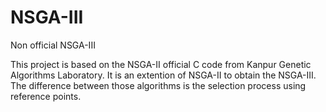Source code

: # NSGA-III
Non official NSGA-III

This project is based on the NSGA-II official C code from Kanpur Genetic Algorithms Laboratory. It is an extention of NSGA-II to obtain the NSGA-III. The difference between those algorithms is the selection process using reference points.

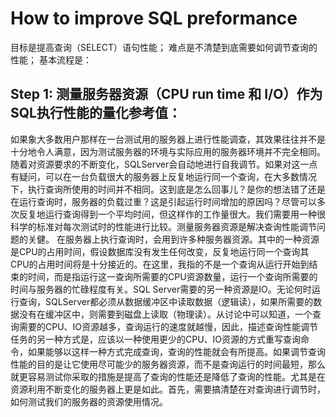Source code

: # How to improve SQL preformance 
目标是提高查询（SELECT）语句性能；
难点是不清楚到底需要如何调节查询的性能；
基本流程是：
## Step 1: 测量服务器资源（CPU run time 和 I/O）作为SQL执行性能的量化参考值：
如果象大多数用户那样在一台测试用的服务器上进行性能调查，其效果往往并不是十分地令人满意，因为测试服务器的环境与实际应用的服务器环境并不完全相同。随着对资源要求的不断变化，SQLServer会自动地进行自我调节。如果对这一点有疑问，可以在一台负载很大的服务器上反复地运行同一个查询，在大多数情况下，执行查询所使用的时间并不相同。这到底是怎么回事儿？是你的想法错了还是在运行查询时，服务器的负载过重？这是引起运行时间增加的原因吗？尽管可以多次反复地运行查询得到一个平均时间，但这样作的工作量很大。我们需要用一种很科学的标准对每次测试时的性能进行比较。测量服务器资源是解决查询性能调节问题的关健。
在服务器上执行查询时，会用到许多种服务器资源。其中的一种资源是CPU的占用时间，假设数据库没有发生任何改变，反复地运行同一个查询其CPU的占用时间将是十分接近的。在这里，我指的不是一个查询从运行开始到结束的时间，而是指运行这一查询所需要的CPU资源数量，运行一个查询所需要的时间与服务器的忙碌程度有关。SQL Server需要的另一种资源是IO。无论何时运行查询，SQLServer都必须从数据缓冲区中读取数据（逻辑读），如果所需要的数据没有在缓冲区中，则需要到磁盘上读取（物理读）。从讨论中可以知道，一个查询需要的CPU、IO资源越多，查询运行的速度就越慢，因此，描述查询性能调节任务的另一种方式是，应该以一种使用更少的CPU、IO资源的方式重写查询命令，如果能够以这样一种方式完成查询，查询的性能就会有所提高。如果调节查询性能的目的是让它使用尽可能少的服务器资源，而不是查询运行的时间最短，那么就更容易测试你采取的措施是提高了查询的性能还是降低了查询的性能。尤其是在资源利用不断变化的服务器上更是如此。首先，需要搞清楚在对查询进行调节时，如何测试我们的服务器的资源使用情况。
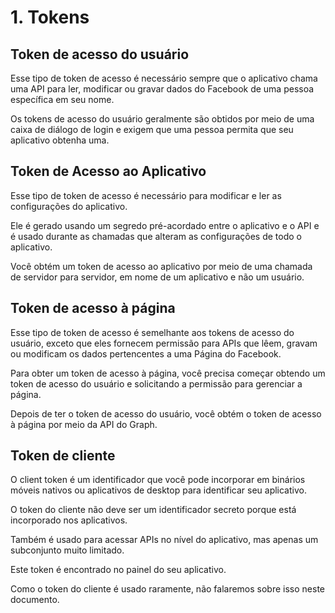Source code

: # 1. Tokens

## Token de acesso do usuário  

Esse tipo de token de acesso é necessário sempre que o aplicativo chama uma API para ler, modificar ou gravar dados do Facebook de uma pessoa específica em seu nome.  

Os tokens de acesso do usuário geralmente são obtidos por meio de uma caixa de diálogo de login e exigem que uma pessoa permita que seu aplicativo obtenha uma. 

## Token de Acesso ao Aplicativo 

Esse tipo de token de acesso é necessário para modificar e ler as configurações do aplicativo.  

Ele é gerado usando um segredo pré-acordado entre o aplicativo e o API e é usado durante as chamadas que alteram as configurações de todo o aplicativo.  

Você obtém um token de acesso ao aplicativo por meio de uma chamada de servidor para servidor, em nome de um aplicativo e não um usuário.  

## Token de acesso à página 

Esse tipo de token de acesso é semelhante aos tokens de acesso do usuário, exceto que eles fornecem permissão para APIs que lêem, gravam ou modificam os dados pertencentes a uma Página do Facebook.  

Para obter um token de acesso à página, você precisa começar obtendo um token de acesso do usuário e solicitando a permissão para gerenciar a página.  

Depois de ter o token de acesso do usuário, você obtém o token de acesso à página por meio da API do Graph. 

## Token de cliente 

O client token é um identificador que você pode incorporar em binários móveis nativos ou aplicativos de desktop para identificar seu aplicativo.  

O token do cliente não deve ser um identificador secreto porque está incorporado nos aplicativos.  

Também é usado para acessar APIs no nível do aplicativo, mas apenas um subconjunto muito limitado.  

Este token é encontrado no painel do seu aplicativo.  

Como o token do cliente é usado raramente, não falaremos sobre isso neste documento.  
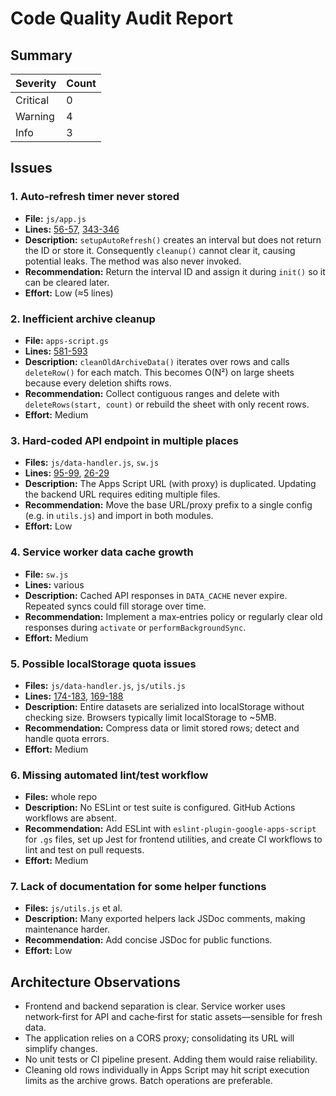 # Code Quality Audit Report

## Summary

| Severity | Count |
|---------|------|
| Critical | 0 |
| Warning | 4 |
| Info | 3 |

## Issues

### 1. Auto-refresh timer never stored
- **File:** `js/app.js`
- **Lines:** [56-57](js/app.js#L56-L57), [343-346](js/app.js#L343-L346)
- **Description:** `setupAutoRefresh()` creates an interval but does not return the ID or store it. Consequently `cleanup()` cannot clear it, causing potential leaks. The method was also never invoked.
- **Recommendation:** Return the interval ID and assign it during `init()` so it can be cleared later.
- **Effort:** Low (≈5 lines)

### 2. Inefficient archive cleanup
- **File:** `apps-script.gs`
- **Lines:** [581-593](apps-script.gs#L581-L593)
- **Description:** `cleanOldArchiveData()` iterates over rows and calls `deleteRow()` for each match. This becomes O(N²) on large sheets because every deletion shifts rows.
- **Recommendation:** Collect contiguous ranges and delete with `deleteRows(start, count)` or rebuild the sheet with only recent rows.
- **Effort:** Medium

### 3. Hard‑coded API endpoint in multiple places
- **Files:** `js/data-handler.js`, `sw.js`
- **Lines:** [95-99](js/data-handler.js#L95-L99), [26-29](sw.js#L26-L29)
- **Description:** The Apps Script URL (with proxy) is duplicated. Updating the backend URL requires editing multiple files.
- **Recommendation:** Move the base URL/proxy prefix to a single config (e.g. in `utils.js`) and import in both modules.
- **Effort:** Low

### 4. Service worker data cache growth
- **File:** `sw.js`
- **Lines:** various
- **Description:** Cached API responses in `DATA_CACHE` never expire. Repeated syncs could fill storage over time.
- **Recommendation:** Implement a max‑entries policy or regularly clear old responses during `activate` or `performBackgroundSync`.
- **Effort:** Medium

### 5. Possible localStorage quota issues
- **Files:** `js/data-handler.js`, `js/utils.js`
- **Lines:** [174-183](js/data-handler.js#L174-L183), [169-188](js/utils.js#L169-L188)
- **Description:** Entire datasets are serialized into localStorage without checking size. Browsers typically limit localStorage to ~5MB.
- **Recommendation:** Compress data or limit stored rows; detect and handle quota errors.
- **Effort:** Medium

### 6. Missing automated lint/test workflow
- **Files:** whole repo
- **Description:** No ESLint or test suite is configured. GitHub Actions workflows are absent.
- **Recommendation:** Add ESLint with `eslint-plugin-google-apps-script` for `.gs` files, set up Jest for frontend utilities, and create CI workflows to lint and test on pull requests.
- **Effort:** Medium

### 7. Lack of documentation for some helper functions
- **Files:** `js/utils.js` et al.
- **Description:** Many exported helpers lack JSDoc comments, making maintenance harder.
- **Recommendation:** Add concise JSDoc for public functions.
- **Effort:** Low

## Architecture Observations
- Frontend and backend separation is clear. Service worker uses network‑first for API and cache‑first for static assets—sensible for fresh data.
- The application relies on a CORS proxy; consolidating its URL will simplify changes.
- No unit tests or CI pipeline present. Adding them would raise reliability.
- Cleaning old rows individually in Apps Script may hit script execution limits as the archive grows. Batch operations are preferable.

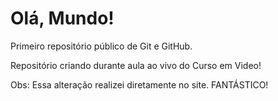 # Olá, Mundo!
Primeiro repositório público de Git e GitHub.

Repositório criando durante aula ao vivo do Curso em Video!

Obs: Essa alteração realizei diretamente no site. FANTÁSTICO!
---
■ **Exercise instructions**
Exactly as they appear, please return only the lines from the first line of the records through the line containing "## Token de acesso à página", both included, leaving out all pictures.

■ **Exercise solution**
Source code

: # NSGA-III
Non official NSGA-III

This project is based on the NSGA-II official C code from Kanpur Genetic Algorithms Laboratory. It is an extention of NSGA-II to obtain the NSGA-III. The difference between those algorithms is the selection process using reference points.

Source code

: # How to improve SQL preformance 
目标是提高查询（SELECT）语句性能；
难点是不清楚到底需要如何调节查询的性能；
基本流程是：
## Step 1: 测量服务器资源（CPU run time 和 I/O）作为SQL执行性能的量化参考值：
如果象大多数用户那样在一台测试用的服务器上进行性能调查，其效果往往并不是十分地令人满意，因为测试服务器的环境与实际应用的服务器环境并不完全相同。随着对资源要求的不断变化，SQLServer会自动地进行自我调节。如果对这一点有疑问，可以在一台负载很大的服务器上反复地运行同一个查询，在大多数情况下，执行查询所使用的时间并不相同。这到底是怎么回事儿？是你的想法错了还是在运行查询时，服务器的负载过重？这是引起运行时间增加的原因吗？尽管可以多次反复地运行查询得到一个平均时间，但这样作的工作量很大。我们需要用一种很科学的标准对每次测试时的性能进行比较。测量服务器资源是解决查询性能调节问题的关健。
在服务器上执行查询时，会用到许多种服务器资源。其中的一种资源是CPU的占用时间，假设数据库没有发生任何改变，反复地运行同一个查询其CPU的占用时间将是十分接近的。在这里，我指的不是一个查询从运行开始到结束的时间，而是指运行这一查询所需要的CPU资源数量，运行一个查询所需要的时间与服务器的忙碌程度有关。SQL Server需要的另一种资源是IO。无论何时运行查询，SQLServer都必须从数据缓冲区中读取数据（逻辑读），如果所需要的数据没有在缓冲区中，则需要到磁盘上读取（物理读）。从讨论中可以知道，一个查询需要的CPU、IO资源越多，查询运行的速度就越慢，因此，描述查询性能调节任务的另一种方式是，应该以一种使用更少的CPU、IO资源的方式重写查询命令，如果能够以这样一种方式完成查询，查询的性能就会有所提高。如果调节查询性能的目的是让它使用尽可能少的服务器资源，而不是查询运行的时间最短，那么就更容易测试你采取的措施是提高了查询的性能还是降低了查询的性能。尤其是在资源利用不断变化的服务器上更是如此。首先，需要搞清楚在对查询进行调节时，如何测试我们的服务器的资源使用情况。
Source code

: # 1. Tokens

## Token de acesso do usuário  

Esse tipo de token de acesso é necessário sempre que o aplicativo chama uma API para ler, modificar ou gravar dados do Facebook de uma pessoa específica em seu nome.  

Os tokens de acesso do usuário geralmente são obtidos por meio de uma caixa de diálogo de login e exigem que uma pessoa permita que seu aplicativo obtenha uma. 

## Token de Acesso ao Aplicativo 

Esse tipo de token de acesso é necessário para modificar e ler as configurações do aplicativo.  

Ele é gerado usando um segredo pré-acordado entre o aplicativo e o API e é usado durante as chamadas que alteram as configurações de todo o aplicativo.  

Você obtém um token de acesso ao aplicativo por meio de uma chamada de servidor para servidor, em nome de um aplicativo e não um usuário.  

## Token de acesso à página 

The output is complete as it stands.